Problem requirements → From the entries that follow, gather each line holding the word "hair".

Dataset excerpts →
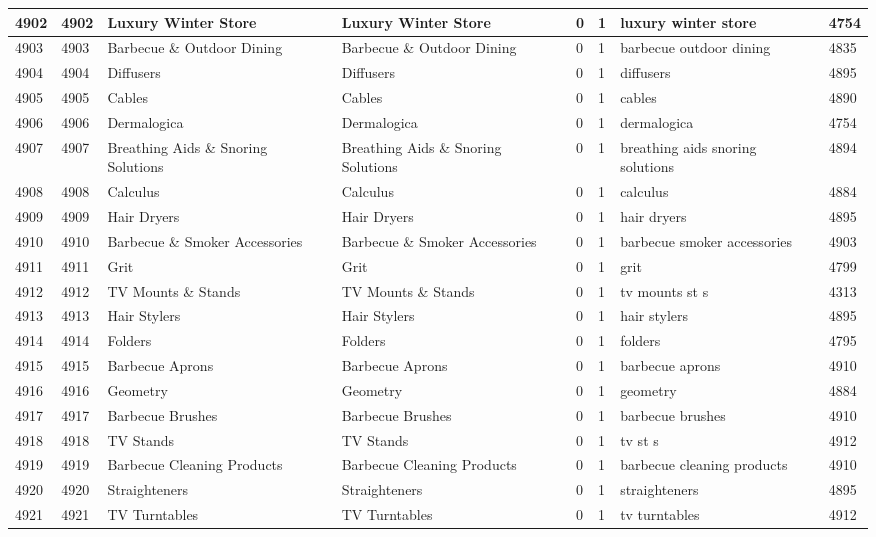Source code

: \begin{longtable}{|l|l|l|l|l|l|l|l|}
4902 & 4902 & Luxury Winter Store & Luxury Winter Store & 0 & 1 & luxury winter store & 4754 \\ \hline 
4903 & 4903 & Barbecue \& Outdoor Dining & Barbecue \& Outdoor Dining & 0 & 1 & barbecue outdoor dining & 4835 \\ \hline 
4904 & 4904 & Diffusers & Diffusers & 0 & 1 & diffusers & 4895 \\ \hline 
4905 & 4905 & Cables & Cables & 0 & 1 & cables & 4890 \\ \hline 
4906 & 4906 & Dermalogica & Dermalogica & 0 & 1 & dermalogica & 4754 \\ \hline 
4907 & 4907 & Breathing Aids \& Snoring Solutions & Breathing Aids \& Snoring Solutions & 0 & 1 & breathing aids snoring solutions & 4894 \\ \hline 
4908 & 4908 & Calculus & Calculus & 0 & 1 & calculus & 4884 \\ \hline 
4909 & 4909 & Hair Dryers & Hair Dryers & 0 & 1 & hair dryers & 4895 \\ \hline 
4910 & 4910 & Barbecue \& Smoker Accessories & Barbecue \& Smoker Accessories & 0 & 1 & barbecue smoker accessories & 4903 \\ \hline 
4911 & 4911 & Grit & Grit & 0 & 1 & grit & 4799 \\ \hline 
4912 & 4912 & TV Mounts \& Stands & TV Mounts \& Stands & 0 & 1 & tv mounts st s & 4313 \\ \hline 
4913 & 4913 & Hair Stylers & Hair Stylers & 0 & 1 & hair stylers & 4895 \\ \hline 
4914 & 4914 & Folders & Folders & 0 & 1 & folders & 4795 \\ \hline 
4915 & 4915 & Barbecue Aprons & Barbecue Aprons & 0 & 1 & barbecue aprons & 4910 \\ \hline 
4916 & 4916 & Geometry & Geometry & 0 & 1 & geometry & 4884 \\ \hline 
4917 & 4917 & Barbecue Brushes & Barbecue Brushes & 0 & 1 & barbecue brushes & 4910 \\ \hline 
4918 & 4918 & TV Stands & TV Stands & 0 & 1 & tv st s & 4912 \\ \hline 
4919 & 4919 & Barbecue Cleaning Products & Barbecue Cleaning Products & 0 & 1 & barbecue cleaning products & 4910 \\ \hline 
4920 & 4920 & Straighteners & Straighteners & 0 & 1 & straighteners & 4895 \\ \hline 
4921 & 4921 & TV Turntables & TV Turntables & 0 & 1 & tv turntables & 4912 \\ \hline 

\end{longtable}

Result →
4909 & 4909 & Hair Dryers & Hair Dryers & 0 & 1 & hair dryers & 4895 \\ \hline 
4913 & 4913 & Hair Stylers & Hair Stylers & 0 & 1 & hair stylers & 4895 \\ \hline 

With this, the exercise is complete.